Life and Fate is a 1959 novel by Vasily Grossman, who was a Ukrainian Jew and correspondent for a Soviet military paper during World War II. He was one of the first journalists to write about ethnic cleansing in Eastern Europe and was present at many famous battles including the Battle of Stalingrad. Life and Fate was his magnus opus.


What is remarkable is that the manuscript survived Stalin’s Russia at all. Grossman submitted it in 1960 for potential publication to a magazine. At this point, the KGB raided his apartment. The manuscripts, carbon copies and notebooks, as well as the typists' copies and even the typewriter ribbons, were seized.


In 1962, the Politburo told the author that, if published, his book could inflict even greater harm to the Soviet Union than Doctor Zhivago. Grossman was told that his novel could not be published for two or three hundred years. He tried to appeal against this verdict to Khrushchev personally but to no avail. In 1974, a friend got one of the surviving copies put onto microfilm and smuggled it out of the country with the help of nuclear scientist Andrei Sakharov. Grossman died in 1964, never having seen the publication of his book.

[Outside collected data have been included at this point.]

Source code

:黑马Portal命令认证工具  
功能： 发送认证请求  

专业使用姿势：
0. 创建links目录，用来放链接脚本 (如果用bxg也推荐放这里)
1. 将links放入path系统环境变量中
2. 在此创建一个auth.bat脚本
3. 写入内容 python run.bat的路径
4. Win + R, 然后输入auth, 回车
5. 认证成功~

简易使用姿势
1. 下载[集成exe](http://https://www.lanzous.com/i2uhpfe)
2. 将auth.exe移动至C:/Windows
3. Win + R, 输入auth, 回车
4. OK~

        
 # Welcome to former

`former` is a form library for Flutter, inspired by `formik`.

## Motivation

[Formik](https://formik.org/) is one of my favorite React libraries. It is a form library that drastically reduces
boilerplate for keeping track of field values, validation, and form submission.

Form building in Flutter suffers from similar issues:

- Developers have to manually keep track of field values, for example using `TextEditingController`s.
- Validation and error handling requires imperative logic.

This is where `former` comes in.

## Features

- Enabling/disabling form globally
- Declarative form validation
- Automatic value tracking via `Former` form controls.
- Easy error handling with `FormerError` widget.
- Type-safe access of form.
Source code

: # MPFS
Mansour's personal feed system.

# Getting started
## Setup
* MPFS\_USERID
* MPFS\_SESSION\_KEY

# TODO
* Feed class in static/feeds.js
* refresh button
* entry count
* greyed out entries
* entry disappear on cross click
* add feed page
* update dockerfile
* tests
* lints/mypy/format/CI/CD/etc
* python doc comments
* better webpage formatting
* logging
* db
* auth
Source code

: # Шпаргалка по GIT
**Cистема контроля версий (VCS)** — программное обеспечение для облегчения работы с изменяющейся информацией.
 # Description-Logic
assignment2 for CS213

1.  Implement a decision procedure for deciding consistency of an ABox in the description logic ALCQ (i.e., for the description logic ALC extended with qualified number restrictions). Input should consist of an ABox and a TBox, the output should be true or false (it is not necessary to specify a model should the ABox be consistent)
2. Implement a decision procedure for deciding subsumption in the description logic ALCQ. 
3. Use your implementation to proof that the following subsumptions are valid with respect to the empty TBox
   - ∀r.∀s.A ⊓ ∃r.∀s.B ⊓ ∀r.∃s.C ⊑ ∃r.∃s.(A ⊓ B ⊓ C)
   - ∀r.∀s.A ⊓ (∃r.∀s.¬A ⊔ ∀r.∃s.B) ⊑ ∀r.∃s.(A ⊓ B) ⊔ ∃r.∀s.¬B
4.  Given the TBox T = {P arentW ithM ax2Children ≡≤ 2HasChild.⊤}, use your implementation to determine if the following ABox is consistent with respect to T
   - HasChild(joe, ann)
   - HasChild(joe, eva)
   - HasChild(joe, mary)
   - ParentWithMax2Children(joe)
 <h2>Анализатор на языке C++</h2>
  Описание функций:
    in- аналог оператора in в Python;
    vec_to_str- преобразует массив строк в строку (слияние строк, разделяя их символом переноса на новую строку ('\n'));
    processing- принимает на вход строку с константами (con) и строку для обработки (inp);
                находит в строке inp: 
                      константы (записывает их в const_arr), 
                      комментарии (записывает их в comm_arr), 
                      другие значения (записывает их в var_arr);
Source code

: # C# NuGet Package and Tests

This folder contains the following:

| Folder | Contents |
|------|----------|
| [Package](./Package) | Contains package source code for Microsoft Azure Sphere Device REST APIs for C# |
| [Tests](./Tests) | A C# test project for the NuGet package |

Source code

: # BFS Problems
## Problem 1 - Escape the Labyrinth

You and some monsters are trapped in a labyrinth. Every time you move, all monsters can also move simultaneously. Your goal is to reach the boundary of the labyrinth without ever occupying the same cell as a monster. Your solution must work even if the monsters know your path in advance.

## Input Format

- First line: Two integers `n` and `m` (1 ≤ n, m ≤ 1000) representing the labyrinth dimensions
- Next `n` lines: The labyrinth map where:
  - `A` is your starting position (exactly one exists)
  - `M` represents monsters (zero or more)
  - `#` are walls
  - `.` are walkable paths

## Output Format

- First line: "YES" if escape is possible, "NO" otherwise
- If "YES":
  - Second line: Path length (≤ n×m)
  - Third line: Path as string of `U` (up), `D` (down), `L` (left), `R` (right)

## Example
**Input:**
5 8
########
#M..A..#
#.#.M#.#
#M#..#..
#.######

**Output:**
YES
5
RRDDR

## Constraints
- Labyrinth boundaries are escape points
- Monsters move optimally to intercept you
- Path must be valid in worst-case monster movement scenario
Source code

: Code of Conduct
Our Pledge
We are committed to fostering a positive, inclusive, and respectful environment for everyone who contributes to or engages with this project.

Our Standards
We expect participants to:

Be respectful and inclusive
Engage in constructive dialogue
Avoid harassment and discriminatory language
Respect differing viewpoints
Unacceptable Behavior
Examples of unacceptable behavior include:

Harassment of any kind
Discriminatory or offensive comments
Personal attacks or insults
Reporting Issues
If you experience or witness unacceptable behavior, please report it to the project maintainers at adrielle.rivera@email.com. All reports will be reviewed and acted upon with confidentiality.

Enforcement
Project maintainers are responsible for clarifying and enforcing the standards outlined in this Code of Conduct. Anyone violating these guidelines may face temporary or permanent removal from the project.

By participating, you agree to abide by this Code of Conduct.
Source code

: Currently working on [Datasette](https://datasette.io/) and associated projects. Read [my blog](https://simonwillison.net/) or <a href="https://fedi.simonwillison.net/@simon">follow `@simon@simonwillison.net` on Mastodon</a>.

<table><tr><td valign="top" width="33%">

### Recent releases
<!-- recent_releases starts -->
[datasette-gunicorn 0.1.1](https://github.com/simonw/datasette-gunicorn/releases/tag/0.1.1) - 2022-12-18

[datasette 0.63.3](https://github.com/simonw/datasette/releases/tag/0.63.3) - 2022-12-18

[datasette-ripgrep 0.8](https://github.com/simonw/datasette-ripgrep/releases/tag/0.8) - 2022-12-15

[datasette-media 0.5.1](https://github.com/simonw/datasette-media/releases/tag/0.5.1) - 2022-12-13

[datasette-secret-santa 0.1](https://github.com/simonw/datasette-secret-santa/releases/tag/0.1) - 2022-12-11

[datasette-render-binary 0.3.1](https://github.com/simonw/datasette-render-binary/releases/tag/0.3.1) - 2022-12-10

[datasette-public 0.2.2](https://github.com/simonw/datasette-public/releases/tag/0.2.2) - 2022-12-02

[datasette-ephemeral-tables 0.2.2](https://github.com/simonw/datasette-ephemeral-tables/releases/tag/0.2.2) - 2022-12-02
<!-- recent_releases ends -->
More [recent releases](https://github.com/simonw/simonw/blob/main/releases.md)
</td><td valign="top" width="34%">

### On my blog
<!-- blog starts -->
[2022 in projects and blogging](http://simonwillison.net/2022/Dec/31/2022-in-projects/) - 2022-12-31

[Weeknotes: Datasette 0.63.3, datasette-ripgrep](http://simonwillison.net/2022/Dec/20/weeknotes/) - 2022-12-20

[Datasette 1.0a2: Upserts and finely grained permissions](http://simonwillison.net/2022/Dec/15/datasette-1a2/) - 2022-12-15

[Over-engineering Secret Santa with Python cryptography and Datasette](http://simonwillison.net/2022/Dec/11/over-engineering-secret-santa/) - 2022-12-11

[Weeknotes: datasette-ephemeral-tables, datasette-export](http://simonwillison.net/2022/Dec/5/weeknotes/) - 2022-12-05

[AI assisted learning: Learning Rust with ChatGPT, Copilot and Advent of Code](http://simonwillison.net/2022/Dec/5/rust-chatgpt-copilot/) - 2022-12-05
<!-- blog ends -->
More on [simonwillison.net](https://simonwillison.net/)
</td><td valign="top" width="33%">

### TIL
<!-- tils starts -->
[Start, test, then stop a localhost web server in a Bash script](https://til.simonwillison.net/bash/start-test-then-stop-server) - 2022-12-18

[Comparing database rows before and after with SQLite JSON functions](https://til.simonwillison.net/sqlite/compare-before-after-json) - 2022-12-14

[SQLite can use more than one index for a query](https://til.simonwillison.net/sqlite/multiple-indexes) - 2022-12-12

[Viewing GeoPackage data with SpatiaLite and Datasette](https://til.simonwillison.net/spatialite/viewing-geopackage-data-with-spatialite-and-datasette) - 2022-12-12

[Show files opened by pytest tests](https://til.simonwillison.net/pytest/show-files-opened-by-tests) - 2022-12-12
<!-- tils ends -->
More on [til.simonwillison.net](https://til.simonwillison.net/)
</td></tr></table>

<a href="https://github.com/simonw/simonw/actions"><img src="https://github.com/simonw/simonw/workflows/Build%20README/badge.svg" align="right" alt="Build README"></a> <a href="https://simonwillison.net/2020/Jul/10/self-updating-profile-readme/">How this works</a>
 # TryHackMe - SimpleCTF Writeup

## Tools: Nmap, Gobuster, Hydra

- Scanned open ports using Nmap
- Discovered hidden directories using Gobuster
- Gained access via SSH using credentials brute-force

It was not published in the West until 1980.


As a result of glasnost, the novel finally appeared in the Soviet Union in 1988. Some critics have compared Grossman's war novels, and specifically Life and Fate, with Tolstoy’s War and Peace. Its graphic depiction of war in all its horrors as it affects Russians, Germans and Jews do not make it an easy read but ploughing through its 850 pages is well worth the effort.


Unlike War and Peace, Life and Fate mainly deals with the experiences of ordinary soldiers and civilians caught up in events beyond their control. It is considered one of the greatest books on the subject published in the 20th century.